Goal of the exercise → Produce a faithful copy of the data, one that leaves out the pictures.
--- Information shown ---
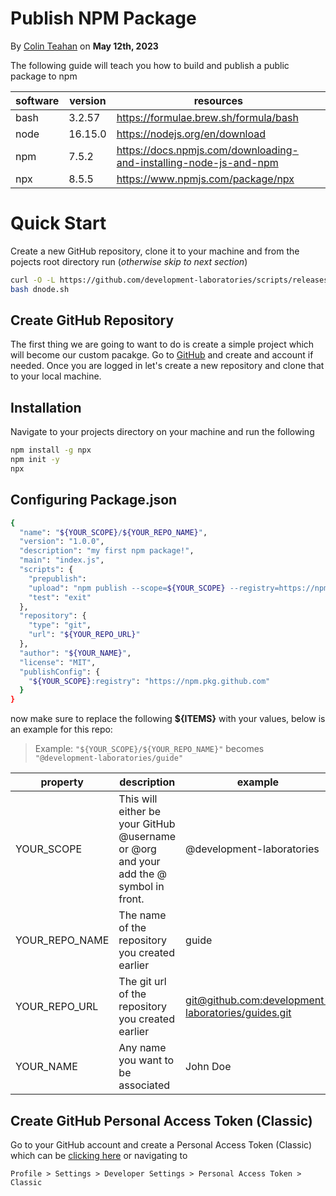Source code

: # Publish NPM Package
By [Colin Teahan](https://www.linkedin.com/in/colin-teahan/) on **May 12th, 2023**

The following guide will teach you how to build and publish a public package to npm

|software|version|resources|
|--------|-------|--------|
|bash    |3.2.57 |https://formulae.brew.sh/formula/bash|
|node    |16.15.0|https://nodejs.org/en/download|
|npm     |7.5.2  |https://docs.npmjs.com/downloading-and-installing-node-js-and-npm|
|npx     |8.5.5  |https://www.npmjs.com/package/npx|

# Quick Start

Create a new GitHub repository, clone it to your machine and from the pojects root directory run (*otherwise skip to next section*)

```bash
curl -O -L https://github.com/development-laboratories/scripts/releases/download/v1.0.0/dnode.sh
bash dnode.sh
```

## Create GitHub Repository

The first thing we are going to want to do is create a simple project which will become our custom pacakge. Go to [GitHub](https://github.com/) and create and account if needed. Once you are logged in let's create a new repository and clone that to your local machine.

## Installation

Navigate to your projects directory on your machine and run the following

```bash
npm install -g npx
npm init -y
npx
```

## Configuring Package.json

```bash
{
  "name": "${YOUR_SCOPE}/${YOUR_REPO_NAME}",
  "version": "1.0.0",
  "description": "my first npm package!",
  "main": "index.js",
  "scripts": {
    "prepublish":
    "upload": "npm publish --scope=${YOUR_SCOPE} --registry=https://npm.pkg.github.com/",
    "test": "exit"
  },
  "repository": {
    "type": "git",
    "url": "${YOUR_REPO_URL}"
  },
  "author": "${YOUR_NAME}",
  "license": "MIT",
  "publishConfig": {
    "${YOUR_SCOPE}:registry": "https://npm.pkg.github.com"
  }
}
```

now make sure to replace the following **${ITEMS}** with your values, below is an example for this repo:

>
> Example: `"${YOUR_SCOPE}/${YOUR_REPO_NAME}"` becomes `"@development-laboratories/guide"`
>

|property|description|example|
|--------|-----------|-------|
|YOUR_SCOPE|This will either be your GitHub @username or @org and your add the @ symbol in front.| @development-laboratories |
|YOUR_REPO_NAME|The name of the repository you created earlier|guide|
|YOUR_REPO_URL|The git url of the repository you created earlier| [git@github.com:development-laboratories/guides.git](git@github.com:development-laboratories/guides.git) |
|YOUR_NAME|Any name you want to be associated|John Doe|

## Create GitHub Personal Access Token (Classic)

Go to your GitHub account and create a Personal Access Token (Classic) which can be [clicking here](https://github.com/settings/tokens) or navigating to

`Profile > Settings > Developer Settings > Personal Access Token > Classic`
---
Solution for this task →
Source code

: # Publish NPM Package
By [Colin Teahan](https://www.linkedin.com/in/colin-teahan/) on **May 12th, 2023**

The following guide will teach you how to build and publish a public package to npm

|software|version|resources|
|--------|-------|--------|
|bash    |3.2.57 |https://formulae.brew.sh/formula/bash|
|node    |16.15.0|https://nodejs.org/en/download|
|npm     |7.5.2  |https://docs.npmjs.com/downloading-and-installing-node-js-and-npm|
|npx     |8.5.5  |https://www.npmjs.com/package/npx|

# Quick Start

Create a new GitHub repository, clone it to your machine and from the pojects root directory run (*otherwise skip to next section*)

```bash
curl -O -L https://github.com/development-laboratories/scripts/releases/download/v1.0.0/dnode.sh
bash dnode.sh
```

## Create GitHub Repository

The first thing we are going to want to do is create a simple project which will become our custom pacakge. Go to [GitHub](https://github.com/) and create and account if needed. Once you are logged in let's create a new repository and clone that to your local machine.

## Installation

Navigate to your projects directory on your machine and run the following

```bash
npm install -g npx
npm init -y
npx
```

## Configuring Package.json

```bash
{
  "name": "${YOUR_SCOPE}/${YOUR_REPO_NAME}",
  "version": "1.0.0",
  "description": "my first npm package!",
  "main": "index.js",
  "scripts": {
    "prepublish":
    "upload": "npm publish --scope=${YOUR_SCOPE} --registry=https://npm.pkg.github.com/",
    "test": "exit"
  },
  "repository": {
    "type": "git",
    "url": "${YOUR_REPO_URL}"
  },
  "author": "${YOUR_NAME}",
  "license": "MIT",
  "publishConfig": {
    "${YOUR_SCOPE}:registry": "https://npm.pkg.github.com"
  }
}
```

now make sure to replace the following **${ITEMS}** with your values, below is an example for this repo:

>
> Example: `"${YOUR_SCOPE}/${YOUR_REPO_NAME}"` becomes `"@development-laboratories/guide"`
>

|property|description|example|
|--------|-----------|-------|
|YOUR_SCOPE|This will either be your GitHub @username or @org and your add the @ symbol in front.| @development-laboratories |
|YOUR_REPO_NAME|The name of the repository you created earlier|guide|
|YOUR_REPO_URL|The git url of the repository you created earlier| [git@github.com:development-laboratories/guides.git](git@github.com:development-laboratories/guides.git) |
|YOUR_NAME|Any name you want to be associated|John Doe|

## Create GitHub Personal Access Token (Classic)

Go to your GitHub account and create a Personal Access Token (Classic) which can be [clicking here](https://github.com/settings/tokens) or navigating to

`Profile > Settings > Developer Settings > Personal Access Token > Classic`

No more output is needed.